August 3, 2018
August 3, 2018
PERSONAL AND CONFIDENTIAL
Xxx Xxxxxxx Xxxxxxx
0000 Xxxxxxxxx Xxxxx
Downers Grove, Illinois 60515
Re: Special Retention Compensation
Dear Xx. Xxxxxxx:
In recognition of your continued service to FTD Companies, Inc. (the “Company”), including its wholly-owned subsidiary Florists’ Transworld Delivery, Inc. (“FTD”), the Company hereby provides to you an opportunity to earn certain additional compensation (“Retention Compensation”) if you meet the requirements set forth herein. This letter agreement (this “Letter”) sets forth the terms and conditions of your Retention Compensation opportunity, including the requirements that you must meet to receive each element of Retention Compensation. This Letter will be effective, and you will be eligible for the Retention Compensation, as of July 18, 2018 (the “Effective Date”), provided that you sign and return the enclosed copy of this Letter to the Company on or prior to August 3, 2018.

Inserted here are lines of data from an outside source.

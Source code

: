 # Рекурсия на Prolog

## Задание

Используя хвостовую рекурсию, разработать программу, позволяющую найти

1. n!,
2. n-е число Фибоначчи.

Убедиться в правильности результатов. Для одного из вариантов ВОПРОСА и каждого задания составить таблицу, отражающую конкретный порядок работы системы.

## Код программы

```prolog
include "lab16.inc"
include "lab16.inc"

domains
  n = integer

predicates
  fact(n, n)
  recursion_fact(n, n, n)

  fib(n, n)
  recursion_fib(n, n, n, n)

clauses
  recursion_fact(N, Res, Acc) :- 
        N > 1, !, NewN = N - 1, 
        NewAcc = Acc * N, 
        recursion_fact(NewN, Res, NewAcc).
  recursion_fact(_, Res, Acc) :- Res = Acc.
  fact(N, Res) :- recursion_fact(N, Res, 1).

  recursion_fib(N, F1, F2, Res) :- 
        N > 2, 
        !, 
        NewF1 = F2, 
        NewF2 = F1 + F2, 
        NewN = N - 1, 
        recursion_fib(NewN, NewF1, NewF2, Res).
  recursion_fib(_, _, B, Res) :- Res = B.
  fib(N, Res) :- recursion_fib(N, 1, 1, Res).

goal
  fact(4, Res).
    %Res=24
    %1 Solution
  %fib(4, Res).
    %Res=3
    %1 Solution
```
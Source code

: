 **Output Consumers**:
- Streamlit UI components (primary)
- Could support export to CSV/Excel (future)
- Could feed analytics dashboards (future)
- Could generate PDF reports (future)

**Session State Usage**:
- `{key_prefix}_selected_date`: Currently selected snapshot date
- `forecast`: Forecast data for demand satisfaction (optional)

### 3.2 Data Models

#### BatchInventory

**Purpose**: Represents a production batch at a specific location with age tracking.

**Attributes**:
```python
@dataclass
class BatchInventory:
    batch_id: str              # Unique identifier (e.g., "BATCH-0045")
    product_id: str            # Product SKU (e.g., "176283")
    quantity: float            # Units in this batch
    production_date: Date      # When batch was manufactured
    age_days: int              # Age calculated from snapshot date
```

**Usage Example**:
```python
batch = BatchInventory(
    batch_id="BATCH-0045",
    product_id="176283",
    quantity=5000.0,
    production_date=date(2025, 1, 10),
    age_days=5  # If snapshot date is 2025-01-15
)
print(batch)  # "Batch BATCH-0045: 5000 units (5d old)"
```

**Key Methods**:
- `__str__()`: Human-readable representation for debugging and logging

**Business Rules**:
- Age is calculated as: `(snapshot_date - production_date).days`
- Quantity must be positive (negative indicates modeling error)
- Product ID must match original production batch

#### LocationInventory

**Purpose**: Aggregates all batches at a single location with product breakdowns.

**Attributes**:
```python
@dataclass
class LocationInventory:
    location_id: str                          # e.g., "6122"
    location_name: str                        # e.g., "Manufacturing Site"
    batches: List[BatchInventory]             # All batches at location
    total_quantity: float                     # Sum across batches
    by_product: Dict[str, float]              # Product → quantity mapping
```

1.Retention Bonus Opportunity. If you remain in the continuous employ of the Company until the first to occur of (a) the first anniversary of the Effective Date, (b) the consummation of a Transaction, and (c) your Involuntary Termination ((a), (b), or (c), as applicable, the “Retention Bonus Trigger”), then you will be entitled to a cash bonus payout in an amount equal to $200,000.00 (the “Retention Bonus”). If earned, the Retention Bonus will be paid to you in a lump sum as soon as practicable (but no later than 60 days) following the date on which the Retention Bonus Trigger occurs, contingent on your satisfaction of the Release Conditions in the event the Retention Bonus Trigger is your Involuntary Termination.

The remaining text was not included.